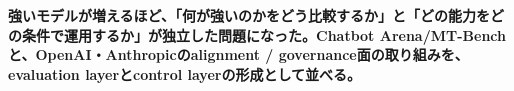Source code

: \noindent\textbf{強いモデルが増えるほど、「何が強いのかをどう比較するか」と「どの能力をどの条件で運用するか」が独立した問題になった。Chatbot Arena/MT-Benchと、OpenAI・Anthropicのalignment / governance面の取り組みを、evaluation layerとcontrol layerの形成として並べる。}\autocite{src-14f8acc117f1,src-1df7a91d31ec,src-25adcaa1c831,src-394ea6d17701,src-8f63dfa1697f,src-a1c8df89a3c9,src-b276b4af9d56,src-b2d10cbd609c,src-b6a5fdb87e9f}
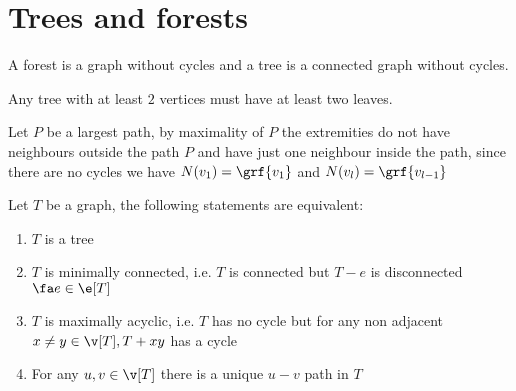 \chapter{Trees and forests}
A forest is a graph without cycles and a tree is a connected graph without cycles.
\begin{customlemma}{1.14}
    \label{lemma:1.14}
    Any tree with at least $2$ vertices must have at least two leaves.
\end{customlemma}
\begin{prf}
    Let $P$ be a largest path, by maximality of $P$ the extremities do not have neighbours outside the path $P$ and have just one neighbour inside the path, since there are no cycles we have $N(v_1) = \grf{v_1}$ and $N(v_l) = \grf{v_{l - 1}}$
\end{prf}
\begin{customtheorem}{1.15}
    \label{theorem:1.15}
    Let $T$ be a graph, the following statements are equivalent:
    \begin{enumerate}
        \item $T$ is a tree
        \item $T$ is minimally connected, i.e. $T$ is connected but $T - e$ is disconnected $\fa e \in \e[T]$
        \item $T$ is maximally acyclic, i.e. $T$ has no cycle but for any non adjacent $x \neq y \in \v[T], T + xy$ has a cycle
        \item For any $u, v \in \v[T]$ there is a unique $u - v$ path in $T$
    \end{enumerate}
\end{customtheorem}
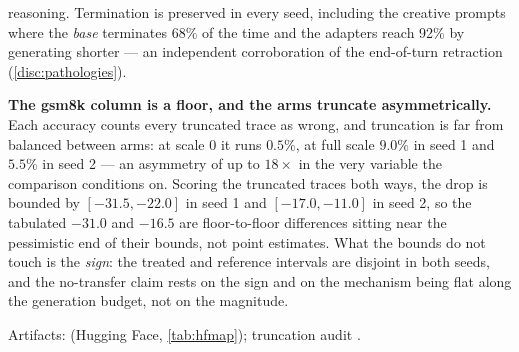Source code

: \begin{table}[tbp]
\begin{threeparttable}
\begin{tablenotes}[flushleft]
reasoning. Termination is preserved in every seed, including the creative prompts
where the \emph{base} terminates 68\% of the time and the adapters reach 92\% by
generating shorter --- an independent corroboration of the end-of-turn retraction
(\cref{disc:pathologies}).
\item \textbf{The gsm8k column is a floor, and the arms truncate asymmetrically.}
Each accuracy counts every truncated trace as wrong, and truncation is far from
balanced between arms: at scale $0$ it runs $0.5\%$, at full scale $9.0\%$ in seed 1
and $5.5\%$ in seed 2 --- an asymmetry of up to $18\times$ in the very variable the
comparison conditions on. Scoring the truncated traces both ways, the drop is bounded
by $[-31.5, -22.0]$ in seed 1 and $[-17.0, -11.0]$ in seed 2, so the tabulated
$-31.0$ and $-16.5$ are floor-to-floor differences sitting near the pessimistic end
of their bounds, not point estimates. What the bounds do not touch is the
\emph{sign}: the treated and reference intervals are disjoint in both seeds, and the
no-transfer claim rests on the sign and on the mechanism being flat along the
generation budget, not on the magnitude.
\item Artifacts: 
(Hugging Face, \cref{tab:hfmap}); truncation audit
.
\end{tablenotes}
\end{threeparttable}
\end{table}

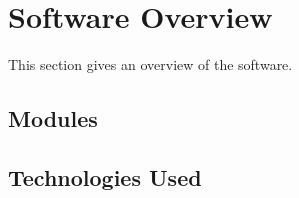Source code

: \section{Software Overview}

This section gives an overview of the software.

\subsection{Modules}
\lipsum[3]

\subsection{Technologies Used}
\lipsum[4]

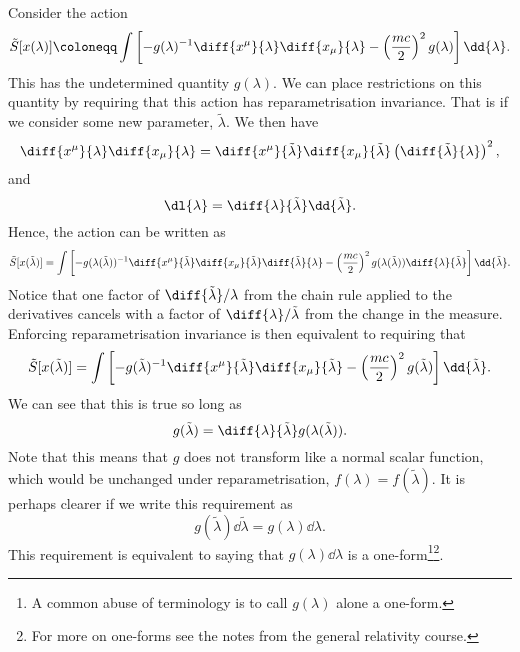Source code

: \documentclass[fleqn]{NotesClass}
\begin{document}
    Consider the action
    \begin{equation}
        \tilde{S}[x(\lambda)] \coloneqq \int \left[ -g(\lambda)^{-1} \diff{x^\mu}{\lambda} \diff{x_\mu}{\lambda} - \left( \frac{mc}{2} \right)^2 g(\lambda) \right] \dd{\lambda}.
    \end{equation}
    This has the undetermined quantity \(g(\lambda)\).
    We can place restrictions on this quantity by requiring that this action has reparametrisation invariance.
    That is if we consider some new parameter, \(\tilde{\lambda}\).
    We then have
    \begin{equation}
        \diff{x^\mu}{\lambda} \diff{x_\mu}{\lambda} = \diff{x^\mu}{\tilde{\lambda}} \diff{x_\mu}{\tilde{\lambda}} \left( \diff{\tilde{\lambda}}{\lambda} \right)^2,
    \end{equation}
    and
    \begin{equation}
        \dl{\lambda} = \diff{\lambda}{\tilde{\lambda}}\dd{\tilde{\lambda}}.
    \end{equation}
    Hence, the action can be written as
    \begin{equation}
        \tilde{S}[x(\tilde{\lambda})] = \int \left[ -g(\lambda(\tilde{\lambda}))^{-1} \diff{x^\mu}{\tilde{\lambda}} \diff{x_\mu}{\tilde{\lambda}} \diff{\tilde{\lambda}}{\lambda} - \left( \frac{mc}{2} \right)^2 g(\lambda(\tilde{\lambda})) \diff{\lambda}{\tilde{\lambda}} \right] \dd{\tilde{\lambda}}.
    \end{equation}
    Notice that one factor of \(\diff{\tilde{\lambda}}/{\lambda}\) from the chain rule applied to the derivatives cancels with a factor of \(\diff{\lambda}/{\tilde{\lambda}}\) from the change in the measure.
    Enforcing reparametrisation invariance is then equivalent to requiring that
    \begin{equation}
        \tilde{S}[x(\tilde{\lambda})] = \int\left[ -g(\tilde{\lambda})^{-1} \diff{x^\mu}{\tilde{\lambda}} \diff{x_\mu}{\tilde{\lambda}} - \left( \frac{mc}{2} \right)^2 g(\tilde{\lambda}) \right] \dd{\tilde{\lambda}}.
    \end{equation}
    We can see that this is true so long as
    \begin{equation}
        g(\tilde{\lambda}) = \diff{\lambda}{\tilde{\lambda}} g(\lambda(\tilde{\lambda})).
    \end{equation}
    Note that this means that \(g\) does not transform like a normal scalar function, which would be unchanged under reparametrisation, \(f(\lambda) = f(\tilde{\lambda})\).
    It is perhaps clearer if we write this requirement as
    \begin{equation}
        g(\tilde{\lambda})\dd{\tilde{\lambda}} = g(\lambda) \dd{\lambda}.
    \end{equation}
    This requirement is equivalent to saying that \(g(\lambda)\dd{\lambda}\) is a one-form\footnote{A common abuse of terminology is to call \(g(\lambda)\) alone a one-form.}\footnote{For more on one-forms see the notes from the general relativity course.}.
    
\end{document}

□ □ □ □

- **WHAT NEEDS TO BE DONE**: Please output each line above exactly and omit all images.

- **RESULT FOR THIS EXERCISE**:
Source code

: \noindent\textbf{強いモデルが増えるほど、「何が強いのかをどう比較するか」と「どの能力をどの条件で運用するか」が独立した問題になった。Chatbot Arena/MT-Benchと、OpenAI・Anthropicのalignment / governance面の取り組みを、evaluation layerとcontrol layerの形成として並べる。}\autocite{src-14f8acc117f1,src-1df7a91d31ec,src-25adcaa1c831,src-394ea6d17701,src-8f63dfa1697f,src-a1c8df89a3c9,src-b276b4af9d56,src-b2d10cbd609c,src-b6a5fdb87e9f}
 \chapter{Trees and forests}
A forest is a graph without cycles and a tree is a connected graph without cycles.
\begin{customlemma}{1.14}
    \label{lemma:1.14}
    Any tree with at least $2$ vertices must have at least two leaves.
\end{customlemma}
\begin{prf}
    Let $P$ be a largest path, by maximality of $P$ the extremities do not have neighbours outside the path $P$ and have just one neighbour inside the path, since there are no cycles we have $N(v_1) = \grf{v_1}$ and $N(v_l) = \grf{v_{l - 1}}$
\end{prf}
\begin{customtheorem}{1.15}
    \label{theorem:1.15}
    Let $T$ be a graph, the following statements are equivalent:
    \begin{enumerate}
        \item $T$ is a tree
        \item $T$ is minimally connected, i.e. $T$ is connected but $T - e$ is disconnected $\fa e \in \e[T]$
        \item $T$ is maximally acyclic, i.e. $T$ has no cycle but for any non adjacent $x \neq y \in \v[T], T + xy$ has a cycle
        \item For any $u, v \in \v[T]$ there is a unique $u - v$ path in $T$
    \end{enumerate}
\end{customtheorem}
Source code

: \begin{table}[tbp]
\begin{threeparttable}
\begin{tablenotes}[flushleft]
reasoning. Termination is preserved in every seed, including the creative prompts
where the \emph{base} terminates 68\% of the time and the adapters reach 92\% by
generating shorter --- an independent corroboration of the end-of-turn retraction
(\cref{disc:pathologies}).
\item \textbf{The gsm8k column is a floor, and the arms truncate asymmetrically.}
Each accuracy counts every truncated trace as wrong, and truncation is far from
balanced between arms: at scale $0$ it runs $0.5\%$, at full scale $9.0\%$ in seed 1
and $5.5\%$ in seed 2 --- an asymmetry of up to $18\times$ in the very variable the
comparison conditions on. Scoring the truncated traces both ways, the drop is bounded
by $[-31.5, -22.0]$ in seed 1 and $[-17.0, -11.0]$ in seed 2, so the tabulated
$-31.0$ and $-16.5$ are floor-to-floor differences sitting near the pessimistic end
of their bounds, not point estimates. What the bounds do not touch is the
\emph{sign}: the treated and reference intervals are disjoint in both seeds, and the
no-transfer claim rests on the sign and on the mechanism being flat along the
generation budget, not on the magnitude.
\item Artifacts: 
(Hugging Face, \cref{tab:hfmap}); truncation audit
.
\end{tablenotes}
\end{threeparttable}
\end{table}

Source code

: \section{Software Overview}

This section gives an overview of the software.

\subsection{Modules}
\lipsum[3]

\subsection{Technologies Used}
\lipsum[4]

Source code

: \documentclass[fleqn]{NotesClass}
\begin{document}
    Consider the action
    \begin{equation}
        \tilde{S}[x(\lambda)] \coloneqq \int \left[ -g(\lambda)^{-1} \diff{x^\mu}{\lambda} \diff{x_\mu}{\lambda} - \left( \frac{mc}{2} \right)^2 g(\lambda) \right] \dd{\lambda}.
    \end{equation}
    This has the undetermined quantity \(g(\lambda)\).
    We can place restrictions on this quantity by requiring that this action has reparametrisation invariance.
    That is if we consider some new parameter, \(\tilde{\lambda}\).
    We then have
    \begin{equation}
        \diff{x^\mu}{\lambda} \diff{x_\mu}{\lambda} = \diff{x^\mu}{\tilde{\lambda}} \diff{x_\mu}{\tilde{\lambda}} \left( \diff{\tilde{\lambda}}{\lambda} \right)^2,
    \end{equation}
    and
    \begin{equation}
        \dl{\lambda} = \diff{\lambda}{\tilde{\lambda}}\dd{\tilde{\lambda}}.
    \end{equation}
    Hence, the action can be written as
    \begin{equation}
        \tilde{S}[x(\tilde{\lambda})] = \int \left[ -g(\lambda(\tilde{\lambda}))^{-1} \diff{x^\mu}{\tilde{\lambda}} \diff{x_\mu}{\tilde{\lambda}} \diff{\tilde{\lambda}}{\lambda} - \left( \frac{mc}{2} \right)^2 g(\lambda(\tilde{\lambda})) \diff{\lambda}{\tilde{\lambda}} \right] \dd{\tilde{\lambda}}.
    \end{equation}
    Notice that one factor of \(\diff{\tilde{\lambda}}/{\lambda}\) from the chain rule applied to the derivatives cancels with a factor of \(\diff{\lambda}/{\tilde{\lambda}}\) from the change in the measure.
    Enforcing reparametrisation invariance is then equivalent to requiring that
    \begin{equation}
        \tilde{S}[x(\tilde{\lambda})] = \int\left[ -g(\tilde{\lambda})^{-1} \diff{x^\mu}{\tilde{\lambda}} \diff{x_\mu}{\tilde{\lambda}} - \left( \frac{mc}{2} \right)^2 g(\tilde{\lambda}) \right] \dd{\tilde{\lambda}}.
    \end{equation}
    We can see that this is true so long as
    \begin{equation}
        g(\tilde{\lambda}) = \diff{\lambda}{\tilde{\lambda}} g(\lambda(\tilde{\lambda})).
    \end{equation}
    Note that this means that \(g\) does not transform like a normal scalar function, which would be unchanged under reparametrisation, \(f(\lambda) = f(\tilde{\lambda})\).
    It is perhaps clearer if we write this requirement as
    \begin{equation}
        g(\tilde{\lambda})\dd{\tilde{\lambda}} = g(\lambda) \dd{\lambda}.
    \end{equation}
    This requirement is equivalent to saying that \(g(\lambda)\dd{\lambda}\) is a one-form\footnote{A common abuse of terminology is to call \(g(\lambda)\) alone a one-form.}\footnote{For more on one-forms see the notes from the general relativity course.}.
    
\end{document}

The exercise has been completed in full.